Secondo il canale tv Alsumaria News, mercoledì 27 gennaio decine di detenuti con accuse di corruzione hanno avviato uno sciopero della fame nelle carceri irachene per protestare contro quelli che definiscono “processi farsa”, nei quali sarebbero negati il loro diritto alla difesa e le deposizioni dei testimoni. Secondo i protagonisti della contestazione le sentenze contro di loro sono “false, ottenute sotto torture e minacce”.
La maggior parte dei detenuti in questione sono ex manager di banche appartenenti ai principali partiti e funzionari governativi di secondo rango nominati ai loro posti negli otto anni di governo dell’ex primo ministro Nouri al Maliki (2006-2014), tutti pilastri fondamentali del suo “stato profondo”.
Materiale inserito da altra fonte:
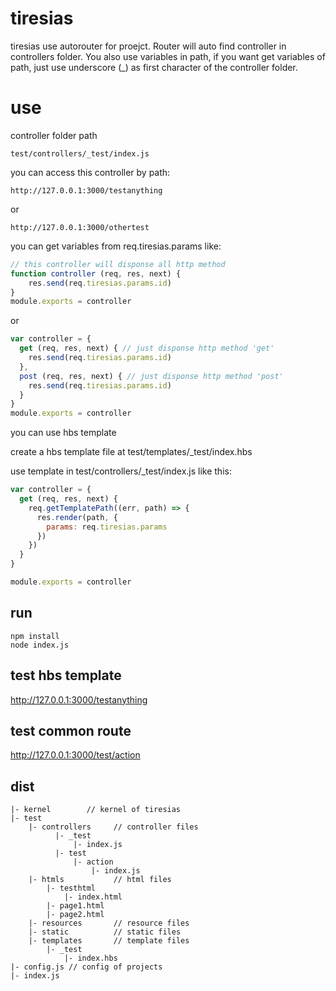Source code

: # tiresias
tiresias use autorouter for proejct.
Router will auto find controller in controllers folder.
You also use variables in path, if you want get variables of path, just use underscore (_) as first character of the controller folder.

# use
controller folder path
```
test/controllers/_test/index.js
```

you can access this controller by path:
```
http://127.0.0.1:3000/testanything
```

or
```
http://127.0.0.1:3000/othertest
```

 you can get variables from req.tiresias.params like:

```javascript
// this controller will disponse all http method
function controller (req, res, next) {
    res.send(req.tiresias.params.id)
}
module.exports = controller
```
or 
```javascript
var controller = {
  get (req, res, next) { // just disponse http method 'get'
    res.send(req.tiresias.params.id)
  },
  post (req, res, next) { // just disponse http method 'post'
    res.send(req.tiresias.params.id)
  }
}
module.exports = controller
```

you can use hbs template

create a hbs template file at test/templates/_test/index.hbs

use template in test/controllers/_test/index.js like this:

``` javascript
var controller = { 
  get (req, res, next) {
    req.getTemplatePath((err, path) => {
      res.render(path, {
        params: req.tiresias.params
      })  
    })  
  }
}

module.exports = controller
```


## run
```
npm install
node index.js
```

## test hbs template
http://127.0.0.1:3000/testanything

## test common route
http://127.0.0.1:3000/test/action


## dist
```
|- kernel        // kernel of tiresias
|- test
    |- controllers     // controller files 
          |- _test
              |- index.js
          |- test
              |- action
                  |- index.js
    |- htmls           // html files
        |- testhtml
            |- index.html
        |- page1.html
        |- page2.html
    |- resources       // resource files
    |- static          // static files
    |- templates       // template files 
        |- _test
            |- index.hbs  
|- config.js // config of projects
|- index.js
```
Sono detenuti in due carceri. Uno di questi, Rehab, prima del 1958 era stato il palazzo del re dell’Iraq Faisal ibn al Hussein, trasformandosi poi sotto Saddam Hussein in luogo di torture, dal 1968 al 2003. In seguito è diventato il quartier generale dell’intelligence irachena guidata da Mustafa al Kadhimi, prima che fosse nominato primo ministro nel maggio del 2020. Il secondo dei due carceri si trova invece a pochi isolati dall’aeroporto di Baghdad.
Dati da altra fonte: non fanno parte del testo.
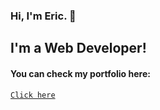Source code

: ### Hi, I'm Eric. 👋

## I'm a Web Developer!

#### You can check my portfolio here: 
<a target="_blank" href="https://airrakedev.netlify.app//">```Click here```</a>
<!--
**airrakedev/airrakedev** is a ✨ _special_ ✨ repository because its `README.md` (this file) appears on your GitHub profile.

Here are some ideas to get you started:

- 🔭 I’m currently working on ...
- 🌱 I’m currently learning ...
- 👯 I’m looking to collaborate on ...
- 🤔 I’m looking for help with ...
- 💬 Ask me about ...
- 📫 How to reach me: ...
- 😄 Pronouns: ...
- ⚡ Fun fact: ...
-->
Sei rappresentanti dei partiti più importanti hanno sollevato la questione dei detenuti in parlamento contro il primo ministro Al Kadhimi e il suo fedele generale Abdul Wahab al Saadi, capo dell’antiterrorismo, definendolo un “nuovo scandalo”.
Nelle ultime settimane i deputati hanno per due volte interrotto le sedute dell’aula per denunciare alcuni funzionari del governo, in particolare il direttore della banca centrale e il presidente della commissione comunicazione e mezzi d’informazione, entrambi accusati di corruzione.
Con circa seimila progetti interrotti a causa della corruzione, i due casi rivelano l’incapacità di Al Kadhimi, al pari dei suoi predecessori, di resistere alla corruzione. Il premier ha costituito venti commissioni anticorruzione, senza che i loro risultati siano mai stati resi pubblici. I leader di partito si oppongono a qualsiasi passo in avanti. Per questo l’Iraq è ancora al sesto posto su 180 paesi nella classifica sulla corruzione stilata nell’ultimo rapporto di Transparency international.